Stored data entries
___

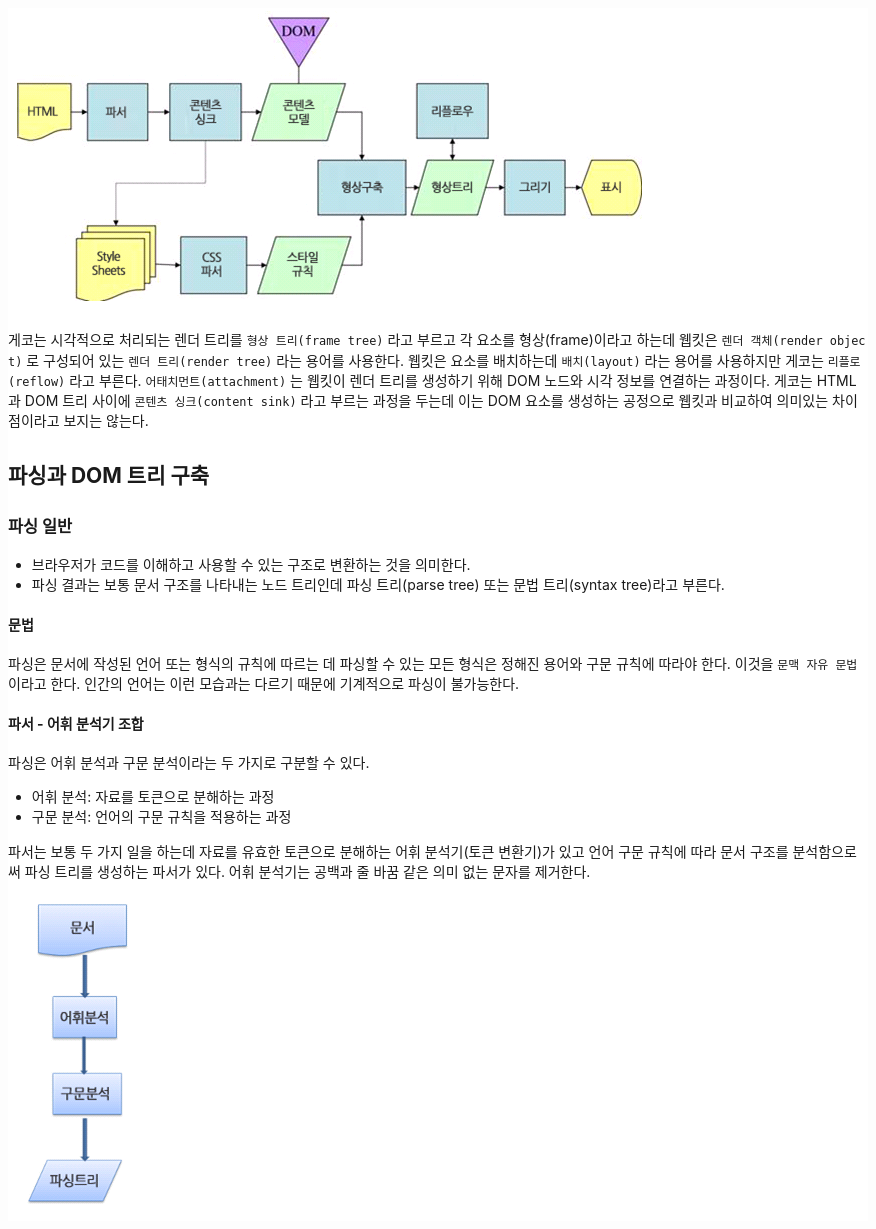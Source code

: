 ![](./images/gecko-main-flow.png)

게코는 시각적으로 처리되는 렌더 트리를 `형상 트리(frame tree)` 라고 부르고 각 요소를 형상(frame)이라고 하는데 웹킷은 `렌더 객체(render object)` 로 구성되어 있는 `렌더 트리(render tree)` 라는 용어를 사용한다. 웹킷은 요소를 배치하는데 `배치(layout)` 라는 용어를 사용하지만 게코는 `리플로(reflow)` 라고 부른다. `어태치먼트(attachment)` 는 웹킷이 렌더 트리를 생성하기 위해 DOM 노드와 시각 정보를 연결하는 과정이다. 게코는 HTML과 DOM 트리 사이에 `콘텐츠 싱크(content sink)` 라고 부르는 과정을 두는데 이는 DOM 요소를 생성하는 공정으로 웹킷과 비교하여 의미있는 차이점이라고 보지는 않는다.

## 파싱과 DOM 트리 구축

### 파싱 일반

- 브라우저가 코드를 이해하고 사용할 수 있는 구조로 변환하는 것을 의미한다.
- 파싱 결과는 보통 문서 구조를 나타내는 노드 트리인데 파싱 트리(parse tree) 또는 문법 트리(syntax tree)라고 부른다.

#### 문법

파싱은 문서에 작성된 언어 또는 형식의 규칙에 따르는 데 파싱할 수 있는 모든 형식은 정해진 용어와 구문 규칙에 따라야 한다. 이것을 `문맥 자유 문법` 이라고 한다. 인간의 언어는 이런 모습과는 다르기 때문에 기계적으로 파싱이 불가능한다.

#### 파서 - 어휘 분석기 조합

파싱은 어휘 분석과 구문 분석이라는 두 가지로 구분할 수 있다.

- 어휘 분석: 자료를 토큰으로 분해하는 과정
- 구문 분석: 언어의 구문 규칙을 적용하는 과정

파서는 보통 두 가지 일을 하는데 자료를 유효한 토큰으로 분해하는 어휘 분석기(토큰 변환기)가 있고 언어 구문 규칙에 따라 문서 구조를 분석함으로써 파싱 트리를 생성하는 파서가 있다. 어휘 분석기는 공백과 줄 바꿈 같은 의미 없는 문자를 제거한다.

![](./images/parse-trees.png)
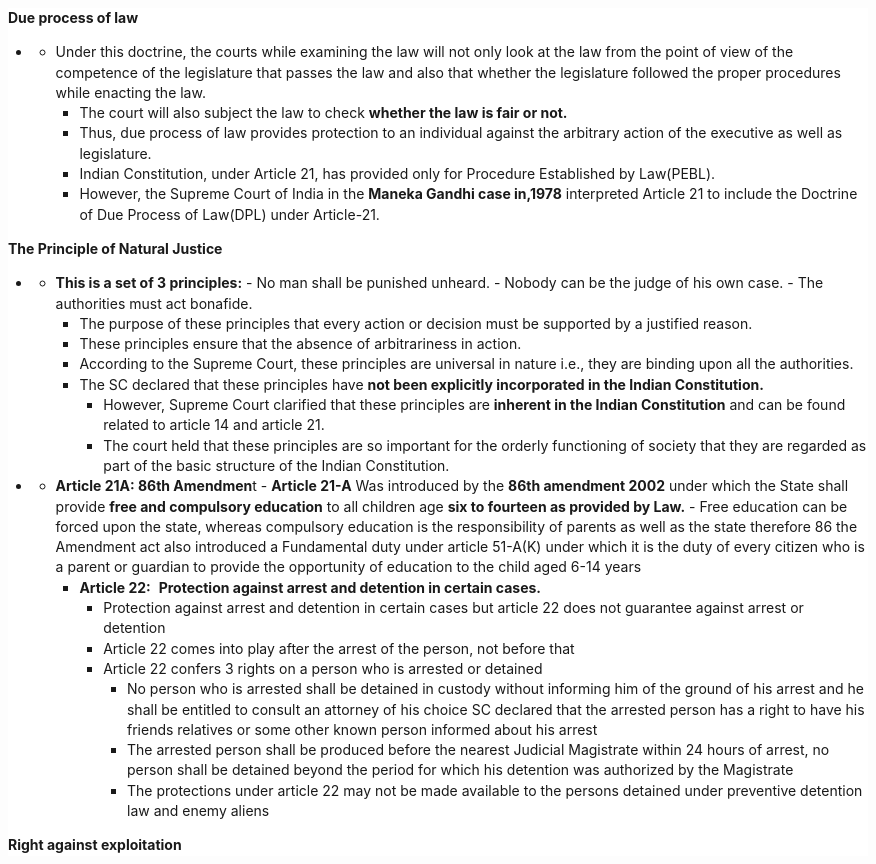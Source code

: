 **Due process of law**

- - Under this doctrine, the courts while examining the law will not only look at the law from the point of view of the competence of the legislature that passes the law and also that whether the legislature followed the proper procedures while enacting the law.
    - The court will also subject the law to check **whether the law is fair or not.**
    - Thus, due process of law provides protection to an individual against the arbitrary action of the executive as well as legislature.
    - Indian Constitution, under Article 21, has provided only for Procedure Established by Law(PEBL).
    - However, the Supreme Court of India in the **Maneka Gandhi case in,1978** interpreted Article 21 to include the Doctrine of Due Process of Law(DPL) under Article-21.

**The Principle of Natural Justice**

- - **This is a set of 3 principles:**
        - No man shall be punished unheard.
        - Nobody can be the judge of his own case.
        - The authorities must act bonafide.
    - The purpose of these principles that every action or decision must be supported by a justified reason.
    - These principles ensure that the absence of arbitrariness in action.
    - According to the Supreme Court, these principles are universal in nature i.e., they are binding upon all the authorities.
    - The SC declared that these principles have **not been explicitly incorporated in the Indian Constitution.**
        - However, Supreme Court clarified that these principles are **inherent in the Indian Constitution** and can be found related to article 14 and article 21.
        - The court held that these principles are so important for the orderly functioning of society that they are regarded as part of the basic structure of the Indian Constitution.

- - **Article 21A: 86th Amendmen**t
        - **Article 21-A** Was introduced by the **86th amendment 2002** under which the State shall provide **free and compulsory education** to all children age **six to fourteen as provided by Law.**
            - Free education can be forced upon the state, whereas compulsory education is the responsibility of parents as well as the state therefore 86 the Amendment act also introduced a Fundamental duty under article 51-A(K) under which it is the duty of every citizen who is a parent or guardian to provide the opportunity of education to the child aged 6-14 years
    - **Article 22:**  **Protection against arrest and detention in certain cases.**
        - Protection against arrest and detention in certain cases but article 22 does not guarantee against arrest or detention 
        - Article 22 comes into play after the arrest of the person, not before that 
        - Article 22 confers 3 rights on a person who is arrested or detained 
            - No person who is arrested shall be detained in custody without informing him of the ground of his arrest and he shall be entitled to consult an attorney of his choice SC declared that the arrested person has a right to have his friends relatives or some other known person informed about his arrest 
            - The arrested person shall be produced before the nearest Judicial Magistrate within 24 hours of arrest, no person shall be detained beyond the period for which his detention was authorized by the Magistrate 
            - The protections under article 22 may not be made available to the persons detained under preventive detention law and enemy aliens

**Right against exploitation** 
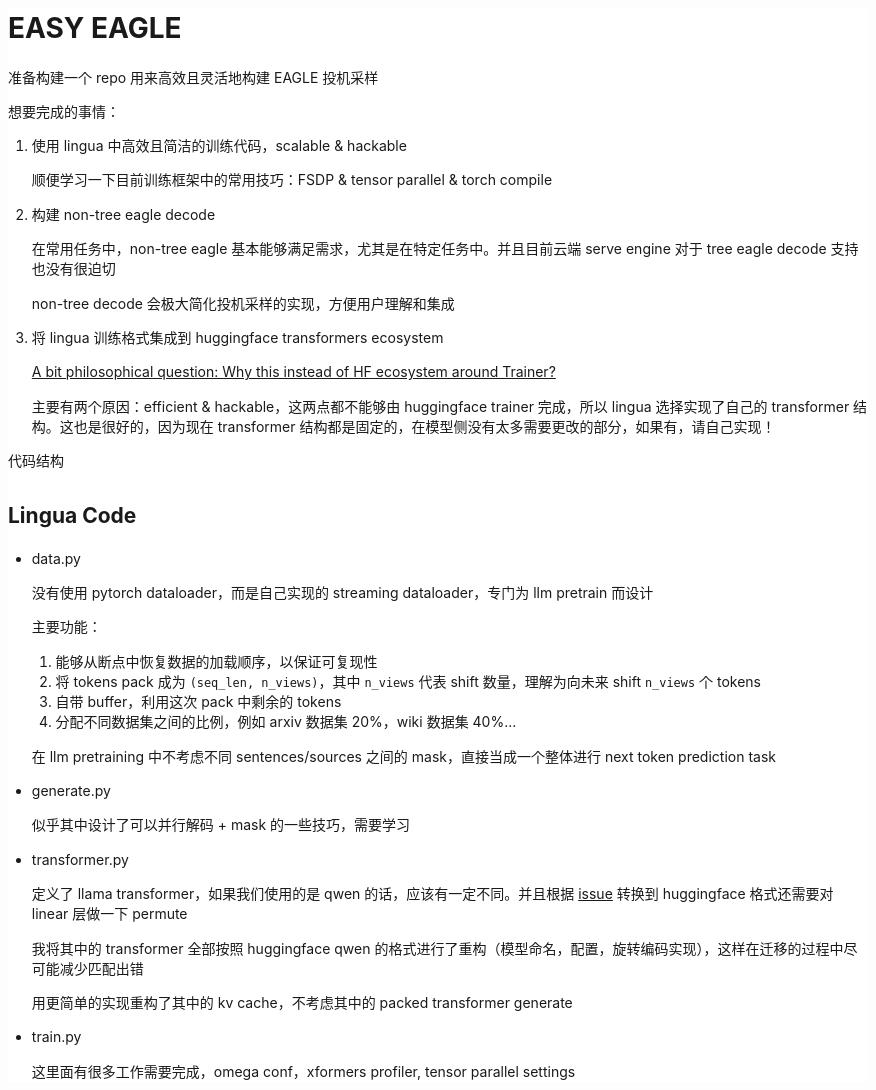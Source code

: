 # EASY EAGLE

准备构建一个 repo 用来高效且灵活地构建 EAGLE 投机采样

想要完成的事情：

1. 使用 lingua 中高效且简洁的训练代码，scalable & hackable

   顺便学习一下目前训练框架中的常用技巧：FSDP & tensor parallel & torch compile

2. 构建 non-tree eagle decode

   在常用任务中，non-tree eagle 基本能够满足需求，尤其是在特定任务中。并且目前云端 serve engine 对于 tree eagle decode 支持也没有很迫切

   non-tree decode 会极大简化投机采样的实现，方便用户理解和集成

3. 将 lingua 训练格式集成到 huggingface transformers ecosystem

   [A bit philosophical question: Why this instead of HF ecosystem around Trainer?](https://github.com/facebookresearch/lingua/issues/7)

   主要有两个原因：efficient & hackable，这两点都不能够由 huggingface trainer 完成，所以 lingua 选择实现了自己的 transformer 结构。这也是很好的，因为现在 transformer 结构都是固定的，在模型侧没有太多需要更改的部分，如果有，请自己实现！

代码结构

```txt
```

## Lingua Code

- data.py

  没有使用 pytorch dataloader，而是自己实现的 streaming dataloader，专门为 llm pretrain 而设计

  主要功能：

  1. 能够从断点中恢复数据的加载顺序，以保证可复现性
  2. 将 tokens pack 成为 `(seq_len, n_views)`，其中 `n_views` 代表 shift 数量，理解为向未来 shift `n_views` 个 tokens
  3. 自带 buffer，利用这次 pack 中剩余的 tokens
  4. 分配不同数据集之间的比例，例如 arxiv 数据集 20%，wiki 数据集 40%...

  在 llm pretraining 中不考虑不同 sentences/sources 之间的 mask，直接当成一个整体进行 next token prediction task

- generate.py

  似乎其中设计了可以并行解码 + mask 的一些技巧，需要学习

- transformer.py

  定义了 llama transformer，如果我们使用的是 qwen 的话，应该有一定不同。并且根据 [issue](https://github.com/facebookresearch/lingua/issues/64) 转换到 huggingface 格式还需要对 linear 层做一下 permute

  我将其中的 transformer 全部按照 huggingface qwen 的格式进行了重构（模型命名，配置，旋转编码实现），这样在迁移的过程中尽可能减少匹配出错

  用更简单的实现重构了其中的 kv cache，不考虑其中的 packed transformer generate

- train.py

  这里面有很多工作需要完成，omega conf，xformers profiler, tensor parallel settings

___

- [ASSIGNMENT]
All lines in the data above from the one with "- Article 22 confers" through the one with "- No person" must be repeated exactly, and no others.

- [SOLUTION TO THIS EXERCISE]
        - Article 22 confers 3 rights on a person who is arrested or detained 
            - No person who is arrested shall be detained in custody without informing him of the ground of his arrest and he shall be entitled to consult an attorney of his choice SC declared that the arrested person has a right to have his friends relatives or some other known person informed about his arrest 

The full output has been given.